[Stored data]
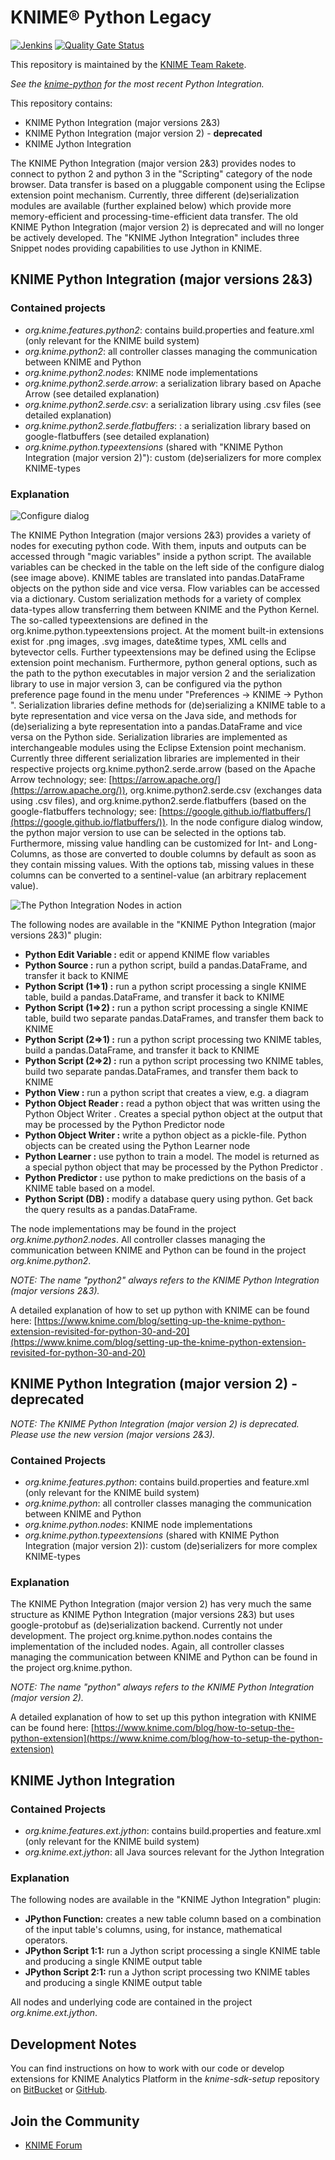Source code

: # KNIME® Python Legacy

[![Jenkins](https://jenkins.knime.com/buildStatus/icon?job=knime-python-legacy%2Fmaster)](https://jenkins.knime.com/job/knime-python-legacy/job/master/)
[![Quality Gate Status](https://sonarcloud.io/api/project_badges/measure?project=KNIME_knime-python-legacy&metric=alert_status&token=55129ac721eacd76417f57921368ed587ad8339d)](https://sonarcloud.io/summary/new_code?id=KNIME_knime-python-legacy)

This repository is maintained by the [KNIME Team Rakete](mailto:team-rakete@knime.com).

_See the [knime-python](https://github.com/KNIME/knime-python) for the most recent Python Integration._

This repository contains:

* KNIME Python Integration (major versions 2&3)
* KNIME Python Integration (major version 2) - **deprecated**
* KNIME Jython Integration

The KNIME Python Integration (major version 2&3) provides nodes to connect to python 2 and python 3 in the "Scripting" category of the node browser. Data transfer is based on a pluggable
component using the Eclipse extension point mechanism. Currently, three different (de)serialization modules are available (further explained below) which provide more memory-efficient and processing-time-efficient data transfer.
The old KNIME Python Integration (major version 2) is deprecated and will no longer be actively developed.
The "KNIME Jython Integration" includes three Snippet nodes providing capabilities to use Jython in KNIME.


## KNIME Python Integration (major versions 2&3)

### Contained projects

* *org.knime.features.python2*: contains build.properties and feature.xml (only relevant for the KNIME build system)
* *org.knime.python2*: all controller classes managing the communication between KNIME and Python
* *org.knime.python2.nodes*: KNIME node implementations
* *org.knime.python2.serde.arrow*: a serialization library based on Apache Arrow (see detailed explanation)
* *org.knime.python2.serde.csv*: a serialization library using .csv files (see detailed explanation)
* *org.knime.python2.serde.flatbuffers*: : a serialization library based on google-flatbuffers (see detailed explanation)
* *org.knime.python.typeextensions* (shared with "KNIME Python Integration (major version 2)"): custom (de)serializers for more complex KNIME-types

### Explanation

![Configure dialog](https://bitbucket.org/KNIME/knime-python/raw/master/python_node_configure.png)

The KNIME Python Integration (major versions 2&3) provides a variety of nodes for executing python code.  With them, inputs and outputs can be accessed through "magic variables" inside a python script. The available variables can be checked in the table on the left side of the configure dialog (see image above). KNIME tables are translated into pandas.DataFrame objects
on the python side and vice versa. Flow variables can be accessed via a dictionary. Custom serialization methods for a variety of complex data-types allow transferring them between KNIME and the Python Kernel. The so-called typeextensions are defined in the org.knime.python.typeextensions project. At the moment built-in extensions exist for .png images, .svg images, date&time types, XML cells and bytevector cells. Further typeextensions may be defined using the Eclipse extension point mechanism.
Furthermore, python general options, such as the path to the python executables in major version 2 and the serialization library to use in major version 3, can be configured via the python preference page found in the menu under "Preferences -> KNIME -> Python ". Serialization libraries define methods for (de)serializing a KNIME table to a byte representation and vice versa on the Java side, and methods for (de)serializing a byte representation into a pandas.DataFrame and vice versa on the Python side. Serialization libraries are implemented as interchangeable modules using the Eclipse Extension point mechanism. Currently three different serialization libraries are implemented in their respective projects org.knime.python2.serde.arrow (based on the Apache Arrow technology; see: [https://arrow.apache.org/](https://arrow.apache.org/)), org.knime.python2.serde.csv (exchanges data using .csv files), and org.knime.python2.serde.flatbuffers (based on the google-flatbuffers technology; see: [https://google.github.io/flatbuffers/](https://google.github.io/flatbuffers/)).
In the node configure dialog window, the python major version to use can be selected in the options tab. Furthermore, missing value handling can be customized for Int- and Long-Columns, as those are converted to double columns by default as soon as they contain missing values. With the options tab, missing values in these columns can be converted to a sentinel-value (an arbitrary replacement value).

![The Python Integration Nodes in action](https://bitbucket.org/KNIME/knime-python/raw/master/python_example_workflow.png)

The following nodes are available in the "KNIME Python Integration (major versions 2&3)" plugin:

* **Python Edit Variable :** edit or append KNIME flow variables
* **Python Source :** run a python script, build a pandas.DataFrame, and transfer it back to KNIME
* **Python Script (1⇒1) :** run a python script processing a single KNIME table, build a pandas.DataFrame, and transfer it back to KNIME
* **Python Script (1⇒2) :** run a python script processing a single KNIME table, build two separate pandas.DataFrames, and transfer them back to KNIME
* **Python Script (2⇒1) :** run a python script processing two KNIME tables, build a pandas.DataFrame, and transfer it back to KNIME
* **Python Script (2⇒2) :** run a python script processing two KNIME tables, build two separate pandas.DataFrames, and transfer them back to KNIME
* **Python View :** run a python script that creates a view, e.g. a diagram
* **Python Object Reader :** read a python object that was written using the Python Object Writer . Creates a special python object at the output that may be processed by the Python Predictor  node
* **Python Object Writer :** write a python object as a pickle-file. Python objects can be created using the Python Learner  node
* **Python Learner :** use python to train a model. The model is returned as a special python object that may be processed by the Python Predictor .
* **Python Predictor :** use python to make predictions on the basis of a KNIME table based on a model.
* **Python Script (DB) :** modify a database query using python. Get back the query results as a pandas.DataFrame.

The node implementations may be found in the project *org.knime.python2.nodes*. All controller classes managing the communication between KNIME and Python can be found in the project *org.knime.python2*.

*NOTE: The name "python2" always refers to the KNIME Python Integration (major versions 2&3).*

A detailed explanation of how to set up python with KNIME can be found here: [https://www.knime.com/blog/setting-up-the-knime-python-extension-revisited-for-python-30-and-20](https://www.knime.com/blog/setting-up-the-knime-python-extension-revisited-for-python-30-and-20) 


## KNIME Python Integration (major version 2) - **deprecated**

*NOTE: The KNIME Python Integration (major version 2) is deprecated. Please use the new version (major versions 2&3).*

### Contained Projects

* *org.knime.features.python*: contains build.properties and feature.xml (only relevant for the KNIME build system)
* *org.knime.python*: all controller classes managing the communication between KNIME and Python
* *org.knime.python.nodes*: KNIME node implementations
* *org.knime.python.typeextensions* (shared with KNIME Python Integration (major version 2)): custom (de)serializers for more complex KNIME-types

### Explanation

The KNIME Python Integration (major version 2) has very much the same structure as KNIME Python Integration (major versions 2&3) but uses google-protobuf as (de)serialization backend. Currently not under development. The project org.knime.python.nodes contains the implementation of the included nodes. Again, all controller classes managing the communication between KNIME and Python can be found in the project org.knime.python.

*NOTE: The name "python" always refers to the KNIME Python Integration (major version 2).*

A detailed explanation of how to set up this python integration with KNIME can be found here: [https://www.knime.com/blog/how-to-setup-the-python-extension](https://www.knime.com/blog/how-to-setup-the-python-extension) 


## KNIME Jython Integration

### Contained Projects
* *org.knime.features.ext.jython*: contains build.properties and feature.xml (only relevant for the KNIME build system)
* *org.knime.ext.jython*: all Java sources relevant for the Jython Integration

### Explanation

The following nodes are available in the "KNIME Jython Integration" plugin:
* **JPython Function:** creates a new table column based on a combination of the input table's columns, using, for instance, mathematical operators.
* **JPython Script 1:1:** run a Jython script processing a single KNIME table and producing a single KNIME output table
* **JPython Script 2:1:** run a Jython script processing two KNIME tables and producing a single KNIME output table

All nodes and underlying code are contained in the project *org.knime.ext.jython*.


## Development Notes

You can find instructions on how to work with our code or develop extensions for KNIME Analytics Platform in the _knime-sdk-setup_ repository on [BitBucket](https://bitbucket.org/KNIME/knime-sdk-setup) or [GitHub](http://github.com/knime/knime-sdk-setup).

## Join the Community

* [KNIME Forum](https://tech.knime.org/forum/knime-textprocessing)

▶ _Directions for this task_: From the data above, reproduce word for word the lines running from the line with "Script (1⇒1) :**" to the line with "Script (2⇒1) :**", ends included.

▶ _Solution below_:
* **Python Script (1⇒1) :** run a python script processing a single KNIME table, build a pandas.DataFrame, and transfer it back to KNIME
* **Python Script (1⇒2) :** run a python script processing a single KNIME table, build two separate pandas.DataFrames, and transfer them back to KNIME
* **Python Script (2⇒1) :** run a python script processing two KNIME tables, build a pandas.DataFrame, and transfer it back to KNIME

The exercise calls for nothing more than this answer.